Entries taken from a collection
....
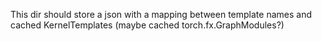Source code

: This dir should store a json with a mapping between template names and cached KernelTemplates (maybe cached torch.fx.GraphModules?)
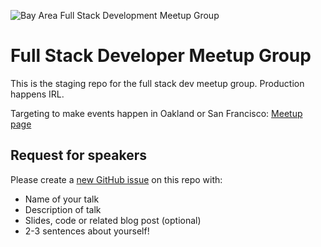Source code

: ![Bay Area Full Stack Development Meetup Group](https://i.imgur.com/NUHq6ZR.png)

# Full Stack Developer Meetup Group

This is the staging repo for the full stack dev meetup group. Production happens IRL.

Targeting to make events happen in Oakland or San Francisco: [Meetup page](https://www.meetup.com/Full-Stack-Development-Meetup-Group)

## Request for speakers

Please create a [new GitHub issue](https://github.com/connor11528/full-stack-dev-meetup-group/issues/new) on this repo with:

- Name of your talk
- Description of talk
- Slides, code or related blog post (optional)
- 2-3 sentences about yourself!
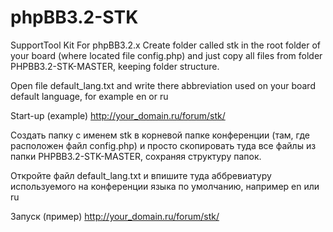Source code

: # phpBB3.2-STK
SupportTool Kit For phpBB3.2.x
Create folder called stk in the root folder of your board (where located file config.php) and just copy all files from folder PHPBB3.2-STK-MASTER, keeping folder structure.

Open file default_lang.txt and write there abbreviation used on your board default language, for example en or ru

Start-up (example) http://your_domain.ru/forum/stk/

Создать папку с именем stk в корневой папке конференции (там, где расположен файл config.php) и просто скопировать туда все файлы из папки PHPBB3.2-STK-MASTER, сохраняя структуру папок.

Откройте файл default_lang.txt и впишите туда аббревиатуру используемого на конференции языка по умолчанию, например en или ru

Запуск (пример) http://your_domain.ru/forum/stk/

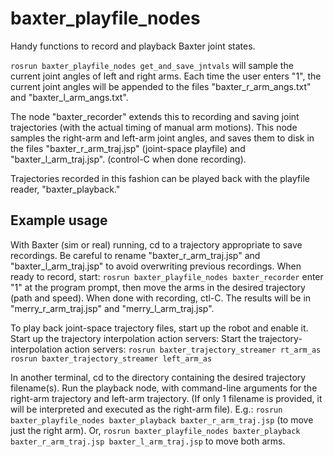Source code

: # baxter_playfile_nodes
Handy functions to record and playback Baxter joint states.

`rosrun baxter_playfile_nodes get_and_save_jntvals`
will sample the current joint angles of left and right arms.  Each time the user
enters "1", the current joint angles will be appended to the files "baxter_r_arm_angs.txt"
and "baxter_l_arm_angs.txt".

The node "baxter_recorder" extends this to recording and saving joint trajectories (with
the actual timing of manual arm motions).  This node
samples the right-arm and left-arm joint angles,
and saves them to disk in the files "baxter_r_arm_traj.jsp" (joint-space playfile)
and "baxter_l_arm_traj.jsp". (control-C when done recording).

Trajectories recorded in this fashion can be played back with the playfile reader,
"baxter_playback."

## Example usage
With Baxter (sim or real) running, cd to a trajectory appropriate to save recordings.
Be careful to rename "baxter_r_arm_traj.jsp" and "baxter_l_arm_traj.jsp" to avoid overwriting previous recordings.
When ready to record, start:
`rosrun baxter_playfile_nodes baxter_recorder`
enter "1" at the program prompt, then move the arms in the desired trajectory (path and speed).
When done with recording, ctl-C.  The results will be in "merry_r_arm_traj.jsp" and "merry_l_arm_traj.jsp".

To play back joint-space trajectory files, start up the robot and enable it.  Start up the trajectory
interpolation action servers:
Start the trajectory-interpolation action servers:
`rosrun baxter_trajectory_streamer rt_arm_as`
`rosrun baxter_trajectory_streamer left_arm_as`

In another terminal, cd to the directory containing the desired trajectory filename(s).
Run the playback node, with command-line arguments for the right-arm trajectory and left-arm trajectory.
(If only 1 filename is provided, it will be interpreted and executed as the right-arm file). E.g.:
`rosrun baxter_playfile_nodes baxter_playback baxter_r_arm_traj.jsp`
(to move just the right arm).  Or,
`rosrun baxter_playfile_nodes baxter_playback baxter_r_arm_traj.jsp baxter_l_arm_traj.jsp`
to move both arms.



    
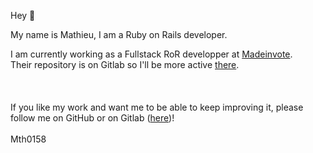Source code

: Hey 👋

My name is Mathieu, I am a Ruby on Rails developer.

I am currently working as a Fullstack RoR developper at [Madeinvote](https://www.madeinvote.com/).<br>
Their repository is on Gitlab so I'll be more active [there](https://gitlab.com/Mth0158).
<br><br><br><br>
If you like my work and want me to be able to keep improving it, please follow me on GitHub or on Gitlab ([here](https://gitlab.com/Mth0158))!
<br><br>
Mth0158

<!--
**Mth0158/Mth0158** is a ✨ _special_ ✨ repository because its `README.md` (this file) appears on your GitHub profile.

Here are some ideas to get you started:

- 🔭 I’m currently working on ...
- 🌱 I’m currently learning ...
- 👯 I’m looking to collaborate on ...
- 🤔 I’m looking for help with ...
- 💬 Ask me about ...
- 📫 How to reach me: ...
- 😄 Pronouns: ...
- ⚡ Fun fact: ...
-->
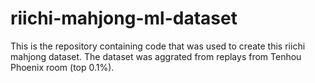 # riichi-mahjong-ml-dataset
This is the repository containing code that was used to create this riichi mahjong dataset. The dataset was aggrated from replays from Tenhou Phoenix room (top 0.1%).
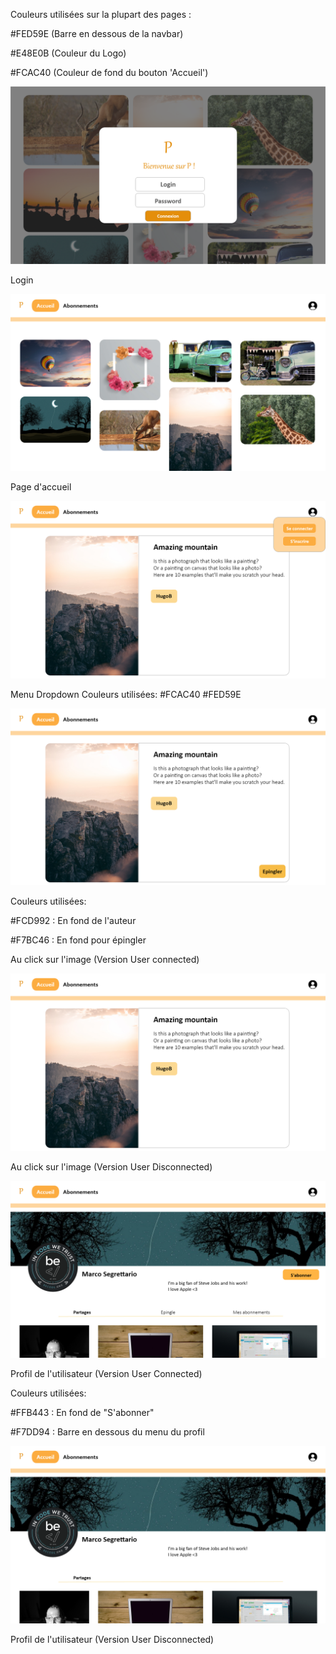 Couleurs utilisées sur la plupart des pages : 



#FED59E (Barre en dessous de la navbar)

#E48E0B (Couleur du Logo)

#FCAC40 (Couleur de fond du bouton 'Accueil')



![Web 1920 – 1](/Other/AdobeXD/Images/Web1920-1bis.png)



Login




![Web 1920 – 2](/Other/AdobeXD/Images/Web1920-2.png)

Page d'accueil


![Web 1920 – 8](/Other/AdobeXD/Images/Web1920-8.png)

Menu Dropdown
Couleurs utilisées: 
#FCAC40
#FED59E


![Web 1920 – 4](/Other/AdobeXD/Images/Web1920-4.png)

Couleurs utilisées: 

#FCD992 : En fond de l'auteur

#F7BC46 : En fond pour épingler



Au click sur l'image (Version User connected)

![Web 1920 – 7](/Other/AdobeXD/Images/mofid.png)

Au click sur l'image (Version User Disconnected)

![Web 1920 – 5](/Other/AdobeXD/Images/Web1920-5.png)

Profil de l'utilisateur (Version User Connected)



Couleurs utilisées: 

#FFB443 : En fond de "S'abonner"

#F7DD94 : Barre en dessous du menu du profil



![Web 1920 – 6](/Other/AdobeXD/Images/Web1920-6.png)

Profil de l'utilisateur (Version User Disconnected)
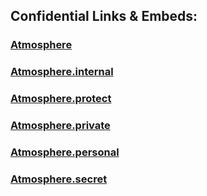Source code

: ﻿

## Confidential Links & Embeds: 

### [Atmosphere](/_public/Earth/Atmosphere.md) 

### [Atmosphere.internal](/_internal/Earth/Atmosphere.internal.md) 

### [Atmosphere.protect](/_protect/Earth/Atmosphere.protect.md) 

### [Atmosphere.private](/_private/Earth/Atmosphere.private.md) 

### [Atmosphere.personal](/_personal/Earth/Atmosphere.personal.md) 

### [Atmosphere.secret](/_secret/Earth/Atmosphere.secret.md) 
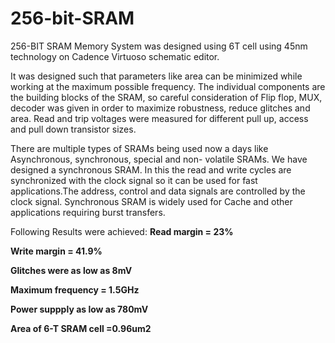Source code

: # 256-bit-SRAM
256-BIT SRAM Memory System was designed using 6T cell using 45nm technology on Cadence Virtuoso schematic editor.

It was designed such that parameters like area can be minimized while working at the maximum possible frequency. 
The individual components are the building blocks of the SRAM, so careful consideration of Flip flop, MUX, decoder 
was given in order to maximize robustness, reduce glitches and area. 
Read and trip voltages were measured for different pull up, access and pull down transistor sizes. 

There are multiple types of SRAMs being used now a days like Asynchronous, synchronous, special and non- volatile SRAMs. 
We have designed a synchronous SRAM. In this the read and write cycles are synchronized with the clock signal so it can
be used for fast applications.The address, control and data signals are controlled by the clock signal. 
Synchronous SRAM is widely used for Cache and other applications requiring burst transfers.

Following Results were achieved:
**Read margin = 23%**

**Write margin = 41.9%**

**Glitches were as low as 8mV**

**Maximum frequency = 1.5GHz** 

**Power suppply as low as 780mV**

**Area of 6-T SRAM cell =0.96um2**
....
*EXERCISE PROMPT*: Look above for the line with "1920 – 5](/Other/AdobeXD/Images/Web1920-5.png)" and the line with "## Confidential Links". Give again exactly those two lines and all lines between them, pictures excluded.

*EXERCISE RESPONSE*:
![Web 1920 – 5](/Other/AdobeXD/Images/Web1920-5.png)

Profil de l'utilisateur (Version User Connected)



Couleurs utilisées: 

#FFB443 : En fond de "S'abonner"

#F7DD94 : Barre en dessous du menu du profil



![Web 1920 – 6](/Other/AdobeXD/Images/Web1920-6.png)

Profil de l'utilisateur (Version User Disconnected)
Source code

: ﻿

## Confidential Links & Embeds: 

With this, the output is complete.